Whenever a line carries the word "eqref", pull it out of the entries.
[[ Given entries open ]]
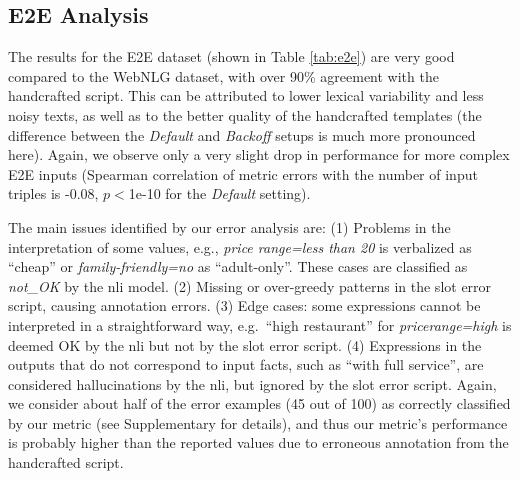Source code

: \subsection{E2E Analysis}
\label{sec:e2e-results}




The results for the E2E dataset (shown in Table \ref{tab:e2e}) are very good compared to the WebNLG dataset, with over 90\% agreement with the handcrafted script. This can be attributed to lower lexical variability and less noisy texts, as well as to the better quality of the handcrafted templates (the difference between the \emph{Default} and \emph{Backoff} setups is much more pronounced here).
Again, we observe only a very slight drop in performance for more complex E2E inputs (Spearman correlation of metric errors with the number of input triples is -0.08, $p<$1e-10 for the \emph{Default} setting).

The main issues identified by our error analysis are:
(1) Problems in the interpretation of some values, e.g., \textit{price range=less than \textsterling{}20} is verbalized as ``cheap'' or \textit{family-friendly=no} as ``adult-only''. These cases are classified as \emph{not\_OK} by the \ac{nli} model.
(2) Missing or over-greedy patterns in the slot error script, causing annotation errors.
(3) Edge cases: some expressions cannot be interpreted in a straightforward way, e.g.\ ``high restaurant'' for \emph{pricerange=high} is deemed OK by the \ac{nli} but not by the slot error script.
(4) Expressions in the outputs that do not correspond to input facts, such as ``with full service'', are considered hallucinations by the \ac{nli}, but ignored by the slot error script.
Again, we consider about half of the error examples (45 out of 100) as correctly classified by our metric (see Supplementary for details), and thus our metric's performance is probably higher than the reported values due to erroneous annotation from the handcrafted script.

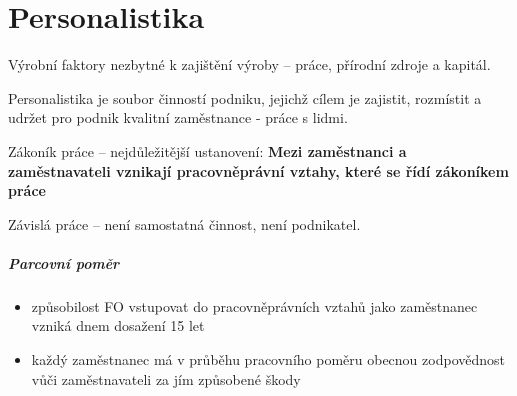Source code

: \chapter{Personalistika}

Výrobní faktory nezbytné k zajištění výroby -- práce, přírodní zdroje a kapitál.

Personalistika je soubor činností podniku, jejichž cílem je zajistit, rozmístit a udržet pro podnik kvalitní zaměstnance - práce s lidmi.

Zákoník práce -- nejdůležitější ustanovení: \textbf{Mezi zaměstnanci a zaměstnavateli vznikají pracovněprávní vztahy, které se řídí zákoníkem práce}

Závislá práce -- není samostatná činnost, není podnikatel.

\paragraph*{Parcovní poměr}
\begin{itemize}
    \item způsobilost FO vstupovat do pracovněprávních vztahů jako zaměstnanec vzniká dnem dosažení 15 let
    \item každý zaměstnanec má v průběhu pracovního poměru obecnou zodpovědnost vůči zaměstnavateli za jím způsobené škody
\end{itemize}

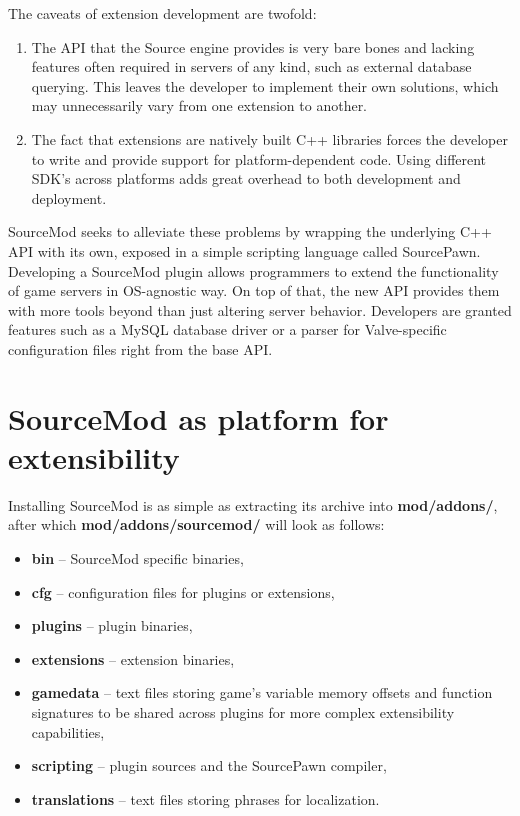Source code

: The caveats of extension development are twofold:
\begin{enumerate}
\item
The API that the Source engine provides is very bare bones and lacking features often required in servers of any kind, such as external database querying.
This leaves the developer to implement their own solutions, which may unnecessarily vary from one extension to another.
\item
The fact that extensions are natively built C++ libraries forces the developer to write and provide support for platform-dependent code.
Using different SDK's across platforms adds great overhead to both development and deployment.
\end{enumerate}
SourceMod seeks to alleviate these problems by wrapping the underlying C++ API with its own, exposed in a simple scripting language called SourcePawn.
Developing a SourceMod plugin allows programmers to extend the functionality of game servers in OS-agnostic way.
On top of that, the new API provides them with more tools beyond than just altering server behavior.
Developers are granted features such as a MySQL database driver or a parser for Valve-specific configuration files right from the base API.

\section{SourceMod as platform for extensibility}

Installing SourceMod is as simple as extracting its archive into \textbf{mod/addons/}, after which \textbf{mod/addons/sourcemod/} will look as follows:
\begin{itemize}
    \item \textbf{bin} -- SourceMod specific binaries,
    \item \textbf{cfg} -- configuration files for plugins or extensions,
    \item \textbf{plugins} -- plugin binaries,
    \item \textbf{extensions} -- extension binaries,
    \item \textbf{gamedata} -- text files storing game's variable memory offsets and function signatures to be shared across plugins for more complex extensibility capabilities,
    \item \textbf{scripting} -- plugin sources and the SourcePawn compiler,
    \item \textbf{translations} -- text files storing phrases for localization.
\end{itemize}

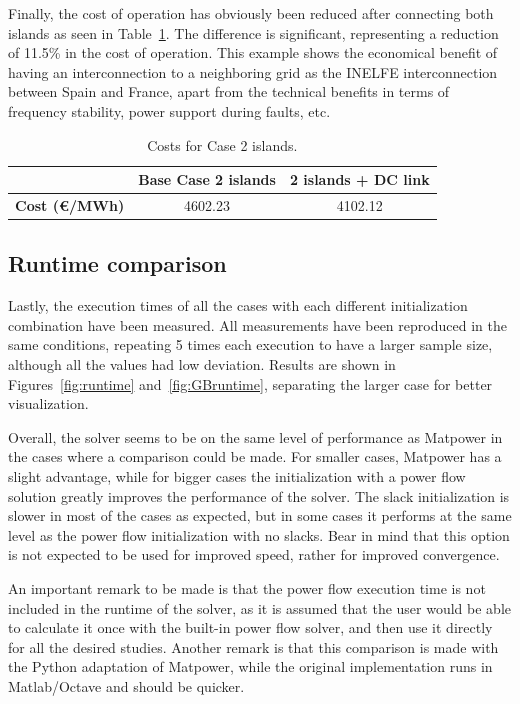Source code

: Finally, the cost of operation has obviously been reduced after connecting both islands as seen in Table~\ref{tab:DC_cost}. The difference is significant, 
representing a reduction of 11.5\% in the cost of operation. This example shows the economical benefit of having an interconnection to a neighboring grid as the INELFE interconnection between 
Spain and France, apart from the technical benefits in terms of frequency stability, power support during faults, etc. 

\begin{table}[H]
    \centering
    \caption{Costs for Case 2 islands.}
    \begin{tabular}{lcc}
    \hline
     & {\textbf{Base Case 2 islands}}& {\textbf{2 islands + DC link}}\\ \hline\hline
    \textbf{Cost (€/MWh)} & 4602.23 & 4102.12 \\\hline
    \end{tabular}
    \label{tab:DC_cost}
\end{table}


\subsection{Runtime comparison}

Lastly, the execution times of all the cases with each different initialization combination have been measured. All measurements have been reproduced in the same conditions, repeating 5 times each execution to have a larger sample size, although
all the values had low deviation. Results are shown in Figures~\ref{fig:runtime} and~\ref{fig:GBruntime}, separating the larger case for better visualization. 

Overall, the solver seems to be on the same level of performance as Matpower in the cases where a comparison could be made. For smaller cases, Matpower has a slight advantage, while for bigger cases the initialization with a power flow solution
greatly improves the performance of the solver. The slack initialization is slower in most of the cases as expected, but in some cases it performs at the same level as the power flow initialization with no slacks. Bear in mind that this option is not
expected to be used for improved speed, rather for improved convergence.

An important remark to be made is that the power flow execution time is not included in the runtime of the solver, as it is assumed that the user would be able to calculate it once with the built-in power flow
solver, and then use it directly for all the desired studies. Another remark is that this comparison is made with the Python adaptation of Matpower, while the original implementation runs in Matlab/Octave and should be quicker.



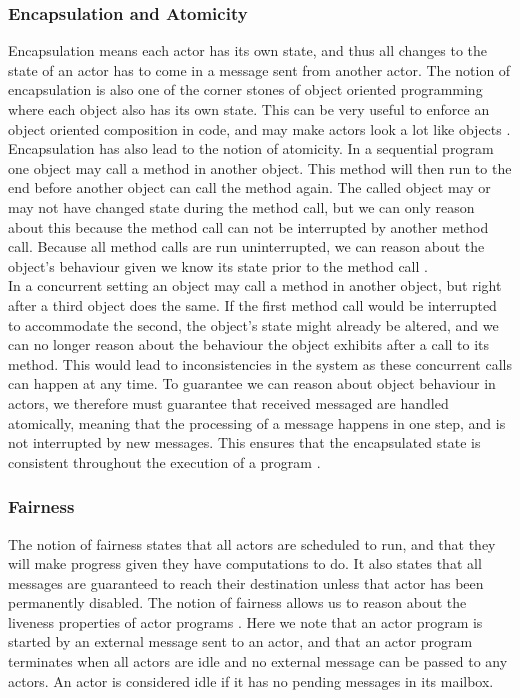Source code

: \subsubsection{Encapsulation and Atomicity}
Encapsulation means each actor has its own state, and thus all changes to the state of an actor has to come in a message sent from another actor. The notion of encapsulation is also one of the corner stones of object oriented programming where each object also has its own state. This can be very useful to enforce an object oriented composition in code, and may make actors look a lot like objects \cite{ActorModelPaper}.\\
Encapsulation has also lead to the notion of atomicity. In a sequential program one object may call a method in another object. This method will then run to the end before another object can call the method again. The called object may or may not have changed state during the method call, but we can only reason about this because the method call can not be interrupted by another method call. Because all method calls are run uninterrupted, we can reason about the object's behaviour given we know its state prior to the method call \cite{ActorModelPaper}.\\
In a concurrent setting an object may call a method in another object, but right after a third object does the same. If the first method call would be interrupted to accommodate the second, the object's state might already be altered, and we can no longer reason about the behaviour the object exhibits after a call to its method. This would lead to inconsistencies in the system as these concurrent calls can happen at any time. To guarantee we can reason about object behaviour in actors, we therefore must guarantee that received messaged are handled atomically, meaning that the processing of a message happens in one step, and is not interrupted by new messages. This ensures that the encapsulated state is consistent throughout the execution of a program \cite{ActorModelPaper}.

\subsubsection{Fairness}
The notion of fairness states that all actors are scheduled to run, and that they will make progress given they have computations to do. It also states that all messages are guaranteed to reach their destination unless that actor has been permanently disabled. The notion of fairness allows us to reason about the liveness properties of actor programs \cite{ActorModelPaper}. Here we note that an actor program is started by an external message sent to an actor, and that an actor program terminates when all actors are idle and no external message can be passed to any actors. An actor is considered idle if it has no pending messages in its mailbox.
[[ Given entries closed ]]
[[ Given entries open ]]
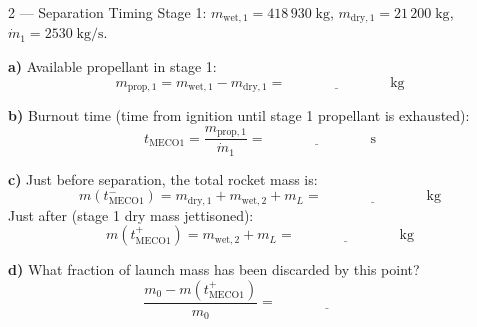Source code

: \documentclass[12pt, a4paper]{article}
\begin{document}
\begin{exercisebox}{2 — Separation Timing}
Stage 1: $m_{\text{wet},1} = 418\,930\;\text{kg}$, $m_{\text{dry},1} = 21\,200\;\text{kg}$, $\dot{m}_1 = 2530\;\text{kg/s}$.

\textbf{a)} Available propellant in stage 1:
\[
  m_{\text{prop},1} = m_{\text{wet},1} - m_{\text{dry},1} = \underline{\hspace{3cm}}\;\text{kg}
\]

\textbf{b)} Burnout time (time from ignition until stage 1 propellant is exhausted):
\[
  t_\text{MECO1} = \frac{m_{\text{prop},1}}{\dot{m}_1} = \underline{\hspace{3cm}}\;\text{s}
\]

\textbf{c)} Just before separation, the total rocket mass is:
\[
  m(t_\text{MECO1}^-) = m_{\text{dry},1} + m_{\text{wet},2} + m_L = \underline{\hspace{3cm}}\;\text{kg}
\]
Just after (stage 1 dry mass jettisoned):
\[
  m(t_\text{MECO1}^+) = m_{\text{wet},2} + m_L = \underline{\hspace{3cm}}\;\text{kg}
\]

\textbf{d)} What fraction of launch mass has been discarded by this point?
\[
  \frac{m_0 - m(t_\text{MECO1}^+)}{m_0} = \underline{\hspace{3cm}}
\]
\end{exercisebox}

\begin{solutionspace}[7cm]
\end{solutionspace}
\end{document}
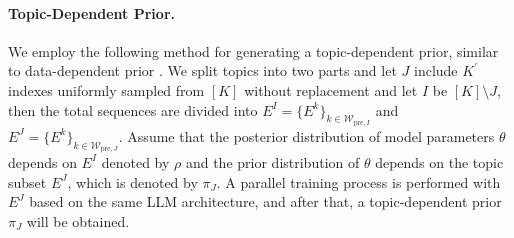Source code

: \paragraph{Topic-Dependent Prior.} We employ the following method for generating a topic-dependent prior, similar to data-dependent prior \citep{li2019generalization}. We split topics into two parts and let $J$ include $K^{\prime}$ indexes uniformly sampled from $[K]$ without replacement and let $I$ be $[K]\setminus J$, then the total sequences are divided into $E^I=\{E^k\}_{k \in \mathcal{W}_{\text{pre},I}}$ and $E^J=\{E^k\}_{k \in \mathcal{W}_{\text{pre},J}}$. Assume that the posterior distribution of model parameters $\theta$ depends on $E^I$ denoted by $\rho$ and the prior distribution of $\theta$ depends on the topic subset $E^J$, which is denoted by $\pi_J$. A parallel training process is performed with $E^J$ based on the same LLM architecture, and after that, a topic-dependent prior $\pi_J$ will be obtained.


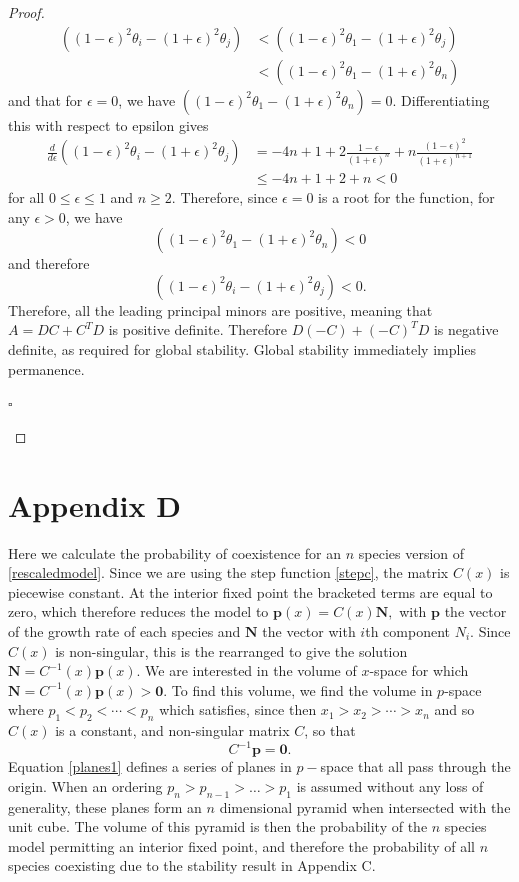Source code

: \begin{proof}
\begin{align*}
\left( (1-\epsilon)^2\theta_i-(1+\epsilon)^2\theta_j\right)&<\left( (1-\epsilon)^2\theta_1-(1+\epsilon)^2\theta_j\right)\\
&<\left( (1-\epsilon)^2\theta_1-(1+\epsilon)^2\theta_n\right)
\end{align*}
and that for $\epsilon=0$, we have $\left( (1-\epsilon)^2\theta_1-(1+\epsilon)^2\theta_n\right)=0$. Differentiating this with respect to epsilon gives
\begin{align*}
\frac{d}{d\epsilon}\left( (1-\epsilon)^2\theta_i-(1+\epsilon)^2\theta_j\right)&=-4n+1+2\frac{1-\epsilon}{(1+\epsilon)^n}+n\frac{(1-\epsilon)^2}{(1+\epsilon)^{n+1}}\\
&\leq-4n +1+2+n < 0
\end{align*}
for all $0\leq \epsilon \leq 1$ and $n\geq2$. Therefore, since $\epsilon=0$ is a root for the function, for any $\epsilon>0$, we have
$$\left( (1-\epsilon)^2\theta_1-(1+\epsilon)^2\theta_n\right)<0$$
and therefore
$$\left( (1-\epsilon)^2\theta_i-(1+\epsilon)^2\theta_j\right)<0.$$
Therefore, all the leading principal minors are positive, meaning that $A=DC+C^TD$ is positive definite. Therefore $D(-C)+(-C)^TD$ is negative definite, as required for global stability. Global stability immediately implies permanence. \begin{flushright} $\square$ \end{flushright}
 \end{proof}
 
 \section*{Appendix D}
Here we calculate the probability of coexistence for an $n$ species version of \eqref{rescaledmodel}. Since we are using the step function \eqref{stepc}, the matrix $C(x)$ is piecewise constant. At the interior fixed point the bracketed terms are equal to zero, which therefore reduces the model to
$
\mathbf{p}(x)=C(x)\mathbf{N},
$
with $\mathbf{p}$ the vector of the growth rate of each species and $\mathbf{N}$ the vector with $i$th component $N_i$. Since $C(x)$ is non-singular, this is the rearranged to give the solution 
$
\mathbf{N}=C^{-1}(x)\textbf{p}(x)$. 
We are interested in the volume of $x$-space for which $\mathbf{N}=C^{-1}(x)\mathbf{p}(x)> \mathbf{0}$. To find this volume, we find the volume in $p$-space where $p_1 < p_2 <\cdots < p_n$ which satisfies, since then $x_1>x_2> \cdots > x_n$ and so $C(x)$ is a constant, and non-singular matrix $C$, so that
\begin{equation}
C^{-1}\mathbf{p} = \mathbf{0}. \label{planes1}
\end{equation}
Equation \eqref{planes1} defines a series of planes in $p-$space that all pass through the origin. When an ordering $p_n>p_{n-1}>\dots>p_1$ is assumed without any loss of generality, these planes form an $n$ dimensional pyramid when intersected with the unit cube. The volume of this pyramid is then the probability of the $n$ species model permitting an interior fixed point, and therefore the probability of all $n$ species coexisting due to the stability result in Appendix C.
[[ Given entries closed ]]
[[ Given entries open ]]
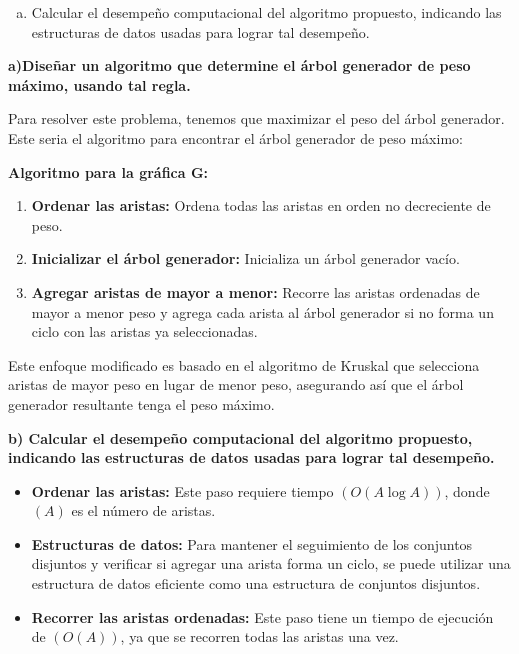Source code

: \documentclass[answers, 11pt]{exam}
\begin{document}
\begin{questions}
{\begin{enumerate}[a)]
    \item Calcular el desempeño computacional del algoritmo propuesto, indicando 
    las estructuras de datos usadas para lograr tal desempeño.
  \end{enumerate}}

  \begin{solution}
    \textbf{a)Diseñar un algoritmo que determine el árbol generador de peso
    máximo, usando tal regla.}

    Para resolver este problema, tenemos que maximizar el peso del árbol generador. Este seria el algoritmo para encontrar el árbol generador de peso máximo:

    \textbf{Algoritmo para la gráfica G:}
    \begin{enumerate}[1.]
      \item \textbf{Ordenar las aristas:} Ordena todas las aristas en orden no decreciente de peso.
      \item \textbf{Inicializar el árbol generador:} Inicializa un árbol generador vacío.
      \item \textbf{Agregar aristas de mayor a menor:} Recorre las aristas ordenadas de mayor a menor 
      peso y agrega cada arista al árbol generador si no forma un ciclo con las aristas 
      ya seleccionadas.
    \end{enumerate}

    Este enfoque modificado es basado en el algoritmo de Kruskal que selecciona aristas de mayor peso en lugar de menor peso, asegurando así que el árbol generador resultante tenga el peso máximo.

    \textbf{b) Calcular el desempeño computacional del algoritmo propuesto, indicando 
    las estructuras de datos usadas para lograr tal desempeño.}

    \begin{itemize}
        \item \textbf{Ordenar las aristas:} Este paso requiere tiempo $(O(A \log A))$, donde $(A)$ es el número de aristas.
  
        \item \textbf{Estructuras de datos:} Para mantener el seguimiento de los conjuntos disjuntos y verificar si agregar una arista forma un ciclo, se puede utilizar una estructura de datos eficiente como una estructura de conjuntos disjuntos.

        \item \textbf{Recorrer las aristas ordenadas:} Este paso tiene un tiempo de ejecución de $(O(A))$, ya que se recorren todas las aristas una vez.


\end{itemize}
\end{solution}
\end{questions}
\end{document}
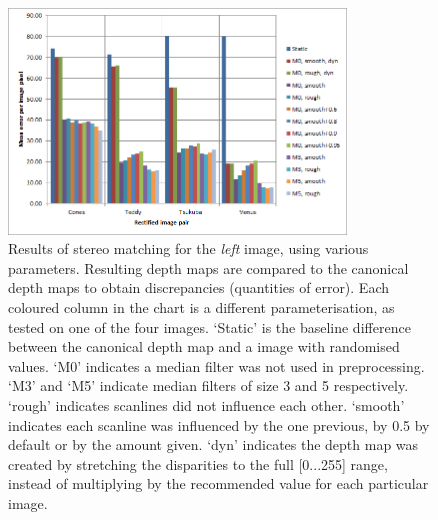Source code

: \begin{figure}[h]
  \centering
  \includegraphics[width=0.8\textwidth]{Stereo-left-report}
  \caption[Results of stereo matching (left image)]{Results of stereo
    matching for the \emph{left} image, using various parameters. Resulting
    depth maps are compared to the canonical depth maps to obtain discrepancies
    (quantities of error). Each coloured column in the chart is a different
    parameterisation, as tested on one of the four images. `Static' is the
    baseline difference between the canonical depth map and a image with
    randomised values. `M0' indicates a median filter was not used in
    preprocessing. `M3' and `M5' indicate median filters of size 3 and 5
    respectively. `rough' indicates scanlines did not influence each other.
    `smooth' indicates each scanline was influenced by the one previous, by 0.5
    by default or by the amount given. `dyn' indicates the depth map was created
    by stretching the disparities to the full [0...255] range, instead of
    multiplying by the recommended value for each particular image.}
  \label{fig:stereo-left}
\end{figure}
[[ Given entries closed ]]
**Task output:**
Here we calculate the probability of coexistence for an $n$ species version of \eqref{rescaledmodel}. Since we are using the step function \eqref{stepc}, the matrix $C(x)$ is piecewise constant. At the interior fixed point the bracketed terms are equal to zero, which therefore reduces the model to
Equation \eqref{planes1} defines a series of planes in $p-$space that all pass through the origin. When an ordering $p_n>p_{n-1}>\dots>p_1$ is assumed without any loss of generality, these planes form an $n$ dimensional pyramid when intersected with the unit cube. The volume of this pyramid is then the probability of the $n$ species model permitting an interior fixed point, and therefore the probability of all $n$ species coexisting due to the stability result in Appendix C.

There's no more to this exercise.